Fakultas Bahasa dan Seni (FBS) Universitas Negeri Surabaya (Unesa) meluncurkan 41 buku karya para dosen secara sekaligus sebagai kado Dies Natalis ke-57 Unesa.
“Peluncuran 41 judul buku sekaligus ini adalah yang pertama di Unesa, tidak tahu kalau di luar, apakah ada yang pernah meluncurkan buku secara serentak seperti ini?” Kata Moch Khoiri Penanggung Jawab Peluncuran Buku itu, Jumat (24/12/2021).
Peluncuran 41 buku sekaligus yang digelar Rabu (22/12/2021) lalu itu bertujuan untuk mewadahi tulisan atau karya dosen-dosen di lingkungan FBS, sekaligus mengumumkan kepada publik bahwa FBS punya karya yang bisa dibaca dan dinikmati.
Peluncuran buku sekaligus dalam momentum Dies Natalies itu dia harapkan menjadi motivasi bagi para dosen dan penulis di lingkungan FBS dan Unesa secara umum agar bisa menghasilkan lebih banyak karya yang mencerdaskan bangsa.
“Kami harap jumlahnya terus meningkat.

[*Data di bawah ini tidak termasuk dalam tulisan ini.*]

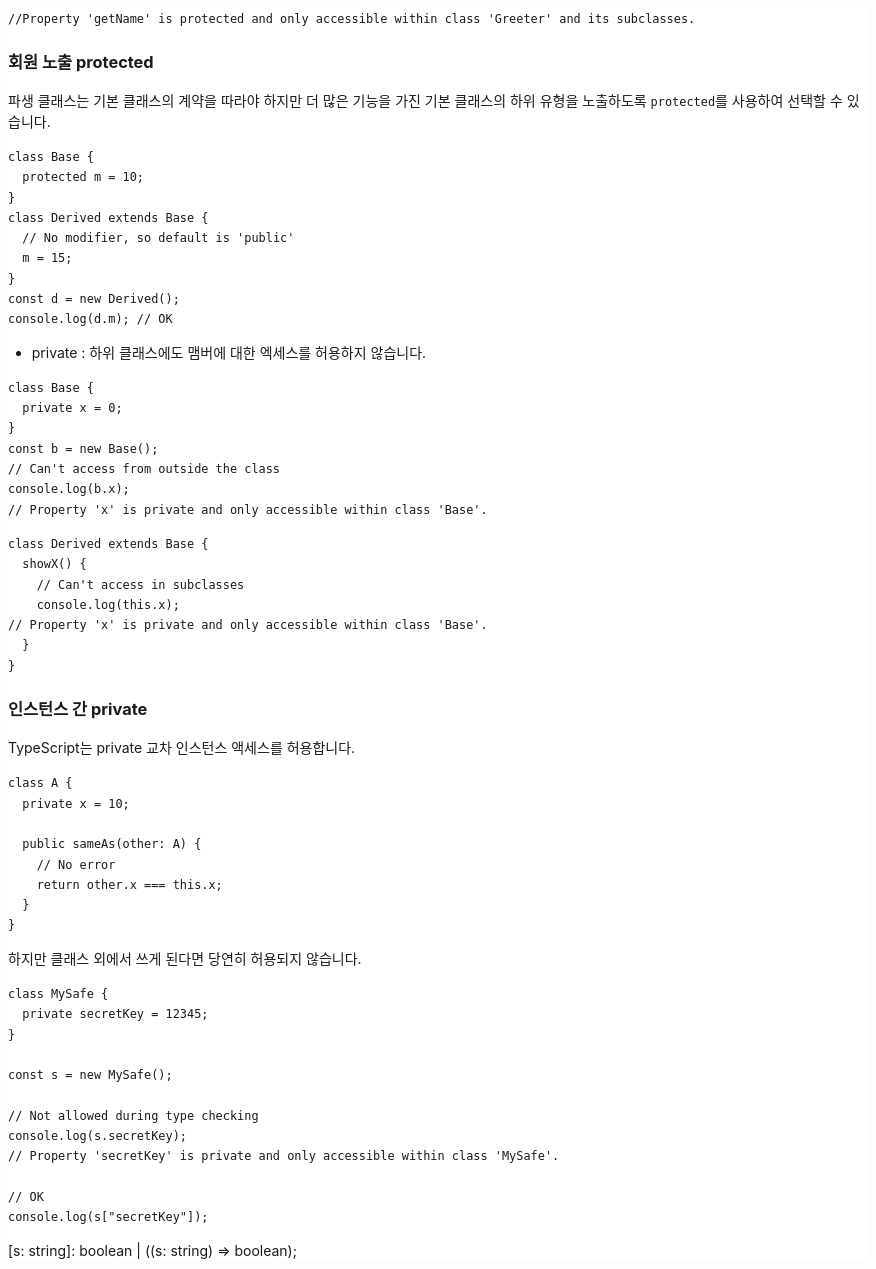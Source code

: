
 ```tsx
//Property 'getName' is protected and only accessible within class 'Greeter' and its subclasses.
```

### 회원 노출 protected
파생 클래스는 기본 클래스의 계약을 따라야 하지만 더 많은 기능을 가진 기본 클래스의 하위 유형을 노출하도록 ``protected``를 사용하여 선택할 수 있습니다.

```tsx
class Base {
  protected m = 10;
}
class Derived extends Base {
  // No modifier, so default is 'public'
  m = 15;
}
const d = new Derived();
console.log(d.m); // OK
```

- private : 하위 클래스에도 맴버에 대한 엑세스를 허용하지 않습니다.
```tsx
class Base {
  private x = 0;
}
const b = new Base();
// Can't access from outside the class
console.log(b.x);
// Property 'x' is private and only accessible within class 'Base'.
```
```tsx
class Derived extends Base {
  showX() {
    // Can't access in subclasses
    console.log(this.x);
// Property 'x' is private and only accessible within class 'Base'.
  }
}
```

### 인스턴스 간 private

TypeScript는 private 교차 인스턴스 액세스를 허용합니다.
```tsx
class A {
  private x = 10;
 
  public sameAs(other: A) {
    // No error
    return other.x === this.x;
  }
}
```

하지만 클래스 외에서 쓰게 된다면 당연히 허용되지 않습니다.
```tsx
class MySafe {
  private secretKey = 12345;
}
 
const s = new MySafe();
 
// Not allowed during type checking
console.log(s.secretKey);
// Property 'secretKey' is private and only accessible within class 'MySafe'.
 
// OK
console.log(s["secretKey"]);
```

  [s: string]: boolean | ((s: string) => boolean);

Apakah 50 atau bahkan lebih bagus lagi kalau sampai tembus 100 buku dalam sekali peluncuran. Tapi yang terpenting, kami harap buku-buku ini menjadi inspirasi dan pencerahan bagi masyarakat,” ujarnya.
Trisakti Dekan FBS Unesa mengatakan, acara peluncuran 41 buku sekaligus itu menjadi kebanggaan tersendiri bagi FBS sekaligus sebagai kado akhir tahun bagi Unesa dan Bangsa Indonesia.
“Ini sangat monumental bagi keluarga besar civitas academica FBS. Bertepatan perayaan Dies Natalis ke-57 Unesa, perayaan Hari Ibu, serta Hari Ulang Tahun Pak Setya Yuwana Sudikan Guru Besar FBS Unesa,” ujarnya.
Prof Setya Yuwana Sudikan Guru Besar Ilmu Sastra Unesa menyatakan, peluncuran buku itu dia harap menyadarkan para dosen agar tidak hanya berupaya memenuhi syarat formalitas.
Menurutnya, belakangan ini banyak dosen yang hanya menulis dan berkarya untuk memenuhi tuntutan akademik dan jabatan. Misalnya kejar karya masuk scopus sementara yang lain-lain tidak jadi perhatian.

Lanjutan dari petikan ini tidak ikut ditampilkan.